*Your assignment*
Each word in the data below should be copied exactly; the images should not.

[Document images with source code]
_ _ _ _

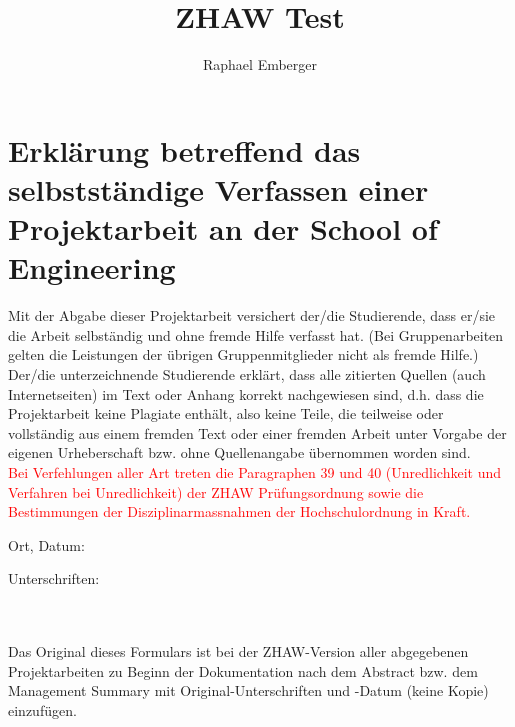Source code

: \documentclass[10pt,a4paper,titlepage,twoside,ngerman]{zhawreprt}
\title{ZHAW Test}
\author{Raphael Emberger}
\begin{document}
\thispagestyle{declaration}
\vspace*{1.6cm}
\section*{Erklärung betreffend das selbstständige Verfassen einer Projektarbeit an der School of Engineering}
\vspace{1.2cm}
Mit der Abgabe dieser Projektarbeit versichert der/die Studierende, dass er/sie die Arbeit selbständig und ohne fremde Hilfe verfasst hat. (Bei Gruppenarbeiten gelten die Leistungen der übrigen Gruppenmitglieder nicht als fremde Hilfe.)
\vspace{1em}\noindent\\
Der/die unterzeichnende Studierende erklärt, dass alle zitierten Quellen (auch Internetseiten) im Text oder Anhang korrekt nachgewiesen sind, d.h. dass die Projektarbeit keine Plagiate enthält, also keine Teile, die teilweise oder vollständig aus einem fremden Text oder einer fremden Arbeit unter Vorgabe der eigenen Urheberschaft bzw. ohne Quellenangabe übernommen worden sind.
\vspace{1em}\noindent\\
\textcolor{red}{Bei Verfehlungen aller Art treten die Paragraphen 39 und 40 (Unredlichkeit und Verfahren bei Unredlichkeit) der ZHAW Prüfungsordnung sowie die Bestimmungen der Disziplinarmassnahmen der Hochschulordnung in Kraft.}\\
\vskip 2.8cm
\begin{minipage}[t]{0.45\textwidth}
Ort, Datum:\vspace{2em}\\
\vspace{2em}\dotfill
\end{minipage}\hfill
\begin{minipage}[t]{0.45\textwidth}
Unterschriften:\vspace{2em}\\
\vspace{2em}\dotfill\\
\vspace{2em}\dotfill\\
\vspace{2em}\dotfill
\end{minipage}
\vfill
Das Original dieses Formulars ist bei der ZHAW-Version aller abgegebenen Projektarbeiten zu Beginn der Dokumentation nach dem Abstract bzw. dem Management Summary mit Original-Unterschriften und -Datum (keine Kopie) einzufügen.
\end{document}
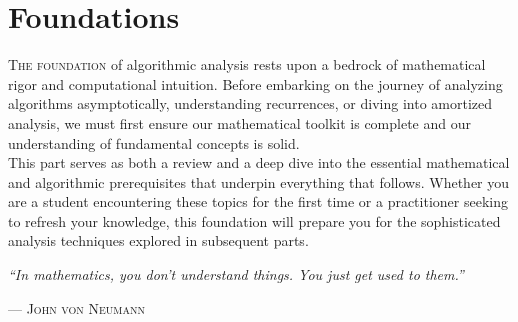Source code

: \part{Foundations}
\label{part:foundations}

\begin{partintro}
	\lettrine[lines=3]{T}{he foundation} of algorithmic analysis rests upon a bedrock of mathematical rigor and computational intuition. Before embarking on the journey of analyzing algorithms asymptotically, understanding recurrences, or diving into amortized analysis, we must first ensure our mathematical toolkit is complete and our understanding of fundamental concepts is solid.
	\vspace{1em}\\
	This part serves as both a review and a deep dive into the essential mathematical and algorithmic prerequisites that underpin everything that follows. Whether you are a student encountering these topics for the first time or a practitioner seeking to refresh your knowledge, this foundation will prepare you for the sophisticated analysis techniques explored in subsequent parts.
	
	\vspace{1em}
	\hfill\textit{``In mathematics, you don't understand things. You just get used to them.''}
	
	\hfill--- \textsc{John von Neumann}
\end{partintro}

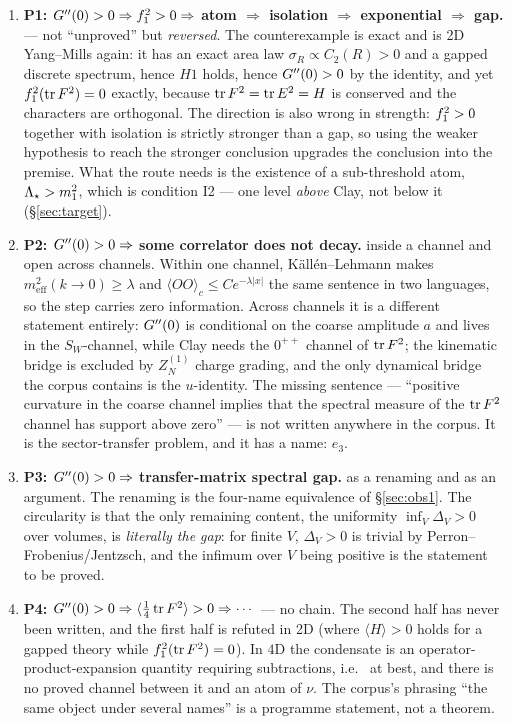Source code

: \begin{enumerate}
\item \textbf{P1: $G''(0)>0\Rightarrow f_1^2>0\Rightarrow$ atom $\Rightarrow$ isolation
$\Rightarrow$ exponential $\Rightarrow$ gap.} \LN{} --- not ``unproved'' but \emph{reversed}. The
counterexample is exact and is 2D Yang--Mills again: it has an exact area law
$\sigma_R\propto C_2(R)>0$ and a gapped discrete spectrum, hence $H1$ holds, hence $G''(0)>0$ by
the identity, and yet $f_1^2(\operatorname{tr} F^{2})=0$ exactly, because $\operatorname{tr} F^{2}=\operatorname{tr} E^{2}=H$ is conserved
and the characters are orthogonal. The direction is also wrong in strength: $f_1^2>0$ together
with isolation is strictly stronger than a gap, so using the weaker hypothesis to reach the
stronger conclusion upgrades the conclusion into the premise. What the route needs is the
existence of a sub-threshold atom, $\Lambda_{\star}>m_1^{2}$, which is condition I2 --- one level
\emph{above} Clay, not below it (\S\ref{sec:target}).
\item \textbf{P2: $G''(0)>0\Rightarrow$ some correlator does not decay.} \LT{} inside a channel and
open across channels. Within one channel, K\"all\'en--Lehmann makes
$m^2_{\mathrm{eff}}(k\to0)\ge\lambda$ and $\langle OO\rangle_c\le Ce^{-\lambda|x|}$ the same
sentence in two languages, so the step carries zero information. Across channels it is a
different statement entirely: $G''(0)$ is conditional on the coarse amplitude $a$ and lives in the
$S_W$-channel, while Clay needs the $0^{++}$ channel of $\operatorname{tr} F^{2}$; the kinematic bridge is
excluded by $Z_N^{(1)}$ charge grading, and the only dynamical bridge the corpus contains is the
$u$-identity. The missing sentence --- ``positive curvature in the coarse channel implies that the
spectral measure of the $\operatorname{tr} F^{2}$ channel has support above zero'' --- is not written anywhere in
the corpus. It is the sector-transfer problem, and it has a name: $e_3$.
\item \textbf{P3: $G''(0)>0\Rightarrow$ transfer-matrix spectral gap.} \LT{} as a renaming and \LN{}
as an argument. The renaming is the four-name equivalence of \S\ref{sec:obs1}. The circularity is
that the only remaining content, the uniformity $\inf_V\Delta_V>0$ over volumes, is \emph{literally
the gap}: for finite $V$, $\Delta_V>0$ is trivial by Perron--Frobenius/Jentzsch, and the
infimum over $V$ being positive is the statement to be proved.
\item \textbf{P4: $G''(0)>0\Rightarrow\langle\tfrac14\operatorname{tr} F^{2}\rangle>0\Rightarrow\cdots$} --- no
chain. The second half has never been written, and the first half is refuted in 2D (where
$\langle H\rangle>0$ holds for a gapped theory while $f_1^2(\operatorname{tr} F^{2})=0$). In $4$D the condensate
is an operator-product-expansion quantity requiring subtractions, i.e.\ \LC{} at best, and there
is no proved channel between it and an atom of $\nu$. The corpus's phrasing ``the same object
under several names'' is a programme statement, not a theorem.
\end{enumerate}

_ _ _ _

*Output for this exercise*
Source code

: \documentclass[10pt,a4paper,titlepage,twoside,ngerman]{zhawreprt}
\title{ZHAW Test}
\author{Raphael Emberger}
\begin{document}
\thispagestyle{declaration}
\vspace*{1.6cm}
\section*{Erklärung betreffend das selbstständige Verfassen einer Projektarbeit an der School of Engineering}
\vspace{1.2cm}
Mit der Abgabe dieser Projektarbeit versichert der/die Studierende, dass er/sie die Arbeit selbständig und ohne fremde Hilfe verfasst hat. (Bei Gruppenarbeiten gelten die Leistungen der übrigen Gruppenmitglieder nicht als fremde Hilfe.)
\vspace{1em}\noindent\\
Der/die unterzeichnende Studierende erklärt, dass alle zitierten Quellen (auch Internetseiten) im Text oder Anhang korrekt nachgewiesen sind, d.h. dass die Projektarbeit keine Plagiate enthält, also keine Teile, die teilweise oder vollständig aus einem fremden Text oder einer fremden Arbeit unter Vorgabe der eigenen Urheberschaft bzw. ohne Quellenangabe übernommen worden sind.
\vspace{1em}\noindent\\
\textcolor{red}{Bei Verfehlungen aller Art treten die Paragraphen 39 und 40 (Unredlichkeit und Verfahren bei Unredlichkeit) der ZHAW Prüfungsordnung sowie die Bestimmungen der Disziplinarmassnahmen der Hochschulordnung in Kraft.}\\
\vskip 2.8cm
\begin{minipage}[t]{0.45\textwidth}
Ort, Datum:\vspace{2em}\\
\vspace{2em}\dotfill
\end{minipage}\hfill
\begin{minipage}[t]{0.45\textwidth}
Unterschriften:\vspace{2em}\\
\vspace{2em}\dotfill\\
\vspace{2em}\dotfill\\
\vspace{2em}\dotfill
\end{minipage}
\vfill
Das Original dieses Formulars ist bei der ZHAW-Version aller abgegebenen Projektarbeiten zu Beginn der Dokumentation nach dem Abstract bzw. dem Management Summary mit Original-Unterschriften und -Datum (keine Kopie) einzufügen.
\end{document}
Source code

: \part{Foundations}
\label{part:foundations}

\begin{partintro}
	\lettrine[lines=3]{T}{he foundation} of algorithmic analysis rests upon a bedrock of mathematical rigor and computational intuition. Before embarking on the journey of analyzing algorithms asymptotically, understanding recurrences, or diving into amortized analysis, we must first ensure our mathematical toolkit is complete and our understanding of fundamental concepts is solid.
	\vspace{1em}\\
	This part serves as both a review and a deep dive into the essential mathematical and algorithmic prerequisites that underpin everything that follows. Whether you are a student encountering these topics for the first time or a practitioner seeking to refresh your knowledge, this foundation will prepare you for the sophisticated analysis techniques explored in subsequent parts.
	
	\vspace{1em}
	\hfill\textit{``In mathematics, you don't understand things. You just get used to them.''}
	
	\hfill--- \textsc{John von Neumann}
\end{partintro}

Source code

: \begin{enumerate}
\item \textbf{P1: $G''(0)>0\Rightarrow f_1^2>0\Rightarrow$ atom $\Rightarrow$ isolation
$\Rightarrow$ exponential $\Rightarrow$ gap.} \LN{} --- not ``unproved'' but \emph{reversed}. The
counterexample is exact and is 2D Yang--Mills again: it has an exact area law
$\sigma_R\propto C_2(R)>0$ and a gapped discrete spectrum, hence $H1$ holds, hence $G''(0)>0$ by
the identity, and yet $f_1^2(\operatorname{tr} F^{2})=0$ exactly, because $\operatorname{tr} F^{2}=\operatorname{tr} E^{2}=H$ is conserved
and the characters are orthogonal. The direction is also wrong in strength: $f_1^2>0$ together
with isolation is strictly stronger than a gap, so using the weaker hypothesis to reach the
stronger conclusion upgrades the conclusion into the premise. What the route needs is the
existence of a sub-threshold atom, $\Lambda_{\star}>m_1^{2}$, which is condition I2 --- one level
\emph{above} Clay, not below it (\S\ref{sec:target}).
\item \textbf{P2: $G''(0)>0\Rightarrow$ some correlator does not decay.} \LT{} inside a channel and
open across channels. Within one channel, K\"all\'en--Lehmann makes
$m^2_{\mathrm{eff}}(k\to0)\ge\lambda$ and $\langle OO\rangle_c\le Ce^{-\lambda|x|}$ the same
sentence in two languages, so the step carries zero information. Across channels it is a
different statement entirely: $G''(0)$ is conditional on the coarse amplitude $a$ and lives in the
$S_W$-channel, while Clay needs the $0^{++}$ channel of $\operatorname{tr} F^{2}$; the kinematic bridge is
excluded by $Z_N^{(1)}$ charge grading, and the only dynamical bridge the corpus contains is the
$u$-identity. The missing sentence --- ``positive curvature in the coarse channel implies that the
spectral measure of the $\operatorname{tr} F^{2}$ channel has support above zero'' --- is not written anywhere in
the corpus. It is the sector-transfer problem, and it has a name: $e_3$.
\item \textbf{P3: $G''(0)>0\Rightarrow$ transfer-matrix spectral gap.} \LT{} as a renaming and \LN{}
as an argument. The renaming is the four-name equivalence of \S\ref{sec:obs1}. The circularity is
that the only remaining content, the uniformity $\inf_V\Delta_V>0$ over volumes, is \emph{literally
the gap}: for finite $V$, $\Delta_V>0$ is trivial by Perron--Frobenius/Jentzsch, and the
infimum over $V$ being positive is the statement to be proved.
\item \textbf{P4: $G''(0)>0\Rightarrow\langle\tfrac14\operatorname{tr} F^{2}\rangle>0\Rightarrow\cdots$} --- no
chain. The second half has never been written, and the first half is refuted in 2D (where
$\langle H\rangle>0$ holds for a gapped theory while $f_1^2(\operatorname{tr} F^{2})=0$). In $4$D the condensate
is an operator-product-expansion quantity requiring subtractions, i.e.\ \LC{} at best, and there
is no proved channel between it and an atom of $\nu$. The corpus's phrasing ``the same object
under several names'' is a programme statement, not a theorem.
\end{enumerate}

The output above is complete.